I know a lot of you are pro detailers, or people who are really into this with a lot invested in equipment. I'm just a guy who loves his cars and wants to take the best care of them he can!

In another thread I talked a bit about how to best clean and maintain my car. But, I just bought a new car. Special ordered, will be here in a few weeks.

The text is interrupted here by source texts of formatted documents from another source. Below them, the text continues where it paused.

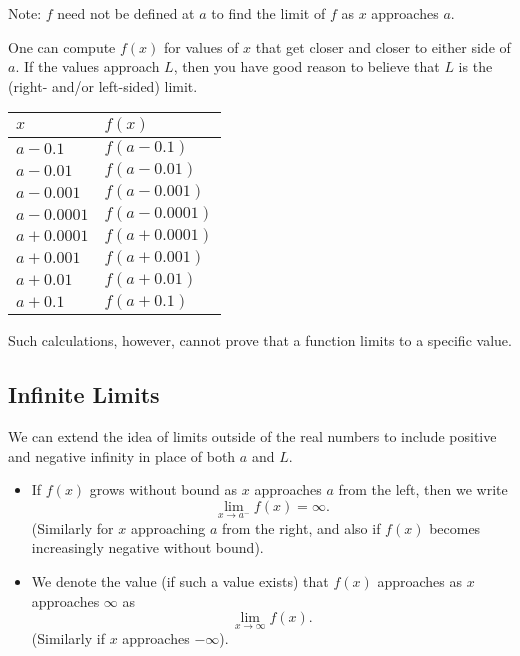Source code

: \noindent Note: $f$ need not be defined at $a$ to find the limit of $f$ as $x$ approaches $a$.

\vspace{1em}

One can compute $f(x)$ for values of $x$ that get closer and closer to either side of $a$. If the values approach $L$, then you have good reason to believe that $L$ is the (right- and/or left-sided) limit.

\begin{center}
\begin{tabular}{@{}ll@{}}
\toprule[0.4mm]
   $x$        & $f(x)$        \\
\midrule
   $a-0.1$    & $f(a-0.1)$    \\
   $a-0.01$   & $f(a-0.01)$   \\
   $a-0.001$  & $f(a-0.001)$  \\
   $a-0.0001$ & $f(a-0.0001)$ \\
\midrule
   $a+0.0001$ & $f(a+0.0001)$ \\
   $a+0.001$  & $f(a+0.001)$  \\
   $a+0.01$   & $f(a+0.01)$   \\
   $a+0.1$    & $f(a+0.1)$    \\
\bottomrule[0.4mm]
\end{tabular}
\end{center}

Such calculations, however, cannot prove that a function limits to a specific value.

\subsection{Infinite Limits}

We can extend the idea of limits outside of the real numbers to include positive and negative infinity in place of both $a$ and $L$.
\begin{itemize}
\item If $f(x)$ grows without bound as $x$ approaches $a$ from the left, then we write $$\lim_{x\to a^-}f(x)=\infty.$$
(Similarly for $x$ approaching $a$ from the right, and also if $f(x)$ becomes increasingly negative without bound).
\item We denote the value (if such a value exists) that $f(x)$ approaches as $x$ approaches $\infty$ as $$\lim_{x\to\infty} f(x).$$
(Similarly if $x$ approaches $-\infty$).
\end{itemize}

It's a brand new 2014 Ford Focus SE Sport. What would you guys recommend I do with it 'out of the box'? Any recommendations for the best protection, inside and out? Keep in mind I'll take delivery of the car as winter here in Central MO goes into full swing. We don't get a LOT of snow, and luckily, we DO get a lot of rain in the winter (which cuts down on salt accumulation). But, snow, salt, and general winter road grime ARE realities for this car shortly after it's 'birth'. So any suggestions?

Thanks!

Keep in mind I have very little. So I am kind of a 'clean slate' here. Just a few microfiber towels, a couple tubs of McGuires Gold Class Carnuba, and various detail sprays and armor-all products. That's about all I've ever used before. But with a black car (did I mention it's black?) I figure I'd better go ahead and get a little more serious on keeping it clean and detailed. Black can either look really good, or really really bad.
 
Either hire a pro (or a serious hobbyist) to assist you or get ready to give your Visa card a full-fledged workout

:)


I would make sure the paint is at least 90% defect free then install a permanent (2 year) coating
 
Either hire a pro (or a serious hobbyist) to assist you or get ready to give your Visa card a full-fledged workout

:)


I would make sure the paint is at least 90% defect free then install a permanent (2 year) coating

Got any suggestions for what that coating would be?

I was thinking a good plastic protectant for the plastics under the hood and such. Not sure what waxes or sealants (if any) the dealer will use when they detail. I've never bought from this dealer before so I'm also not sure if it will come with any pre-installed swirls or not.

Living in a rural area, not a lot of pro's I can seem to find! Was planning on picking up a machine polisher and getting into that aspect a bit. My bike has some swirls on it, and could probably use a good machine polishing. A while back I took it in for a recall and they washed it for me afterwards, and used an old rag to dry it. Ever since it's had those spiderweb swirls on it. Plus, again, with a black car I think machine polishing is just going to become routine maintenance!!
 
Got any suggestions for what that coating would be?

I was thinking a good plastic protectant for the plastics under the hood and such. Not sure what waxes or sealants (if any) the dealer will use when they detail. I've never bought from this dealer before so I'm also not sure if it will come with any pre-installed swirls or not.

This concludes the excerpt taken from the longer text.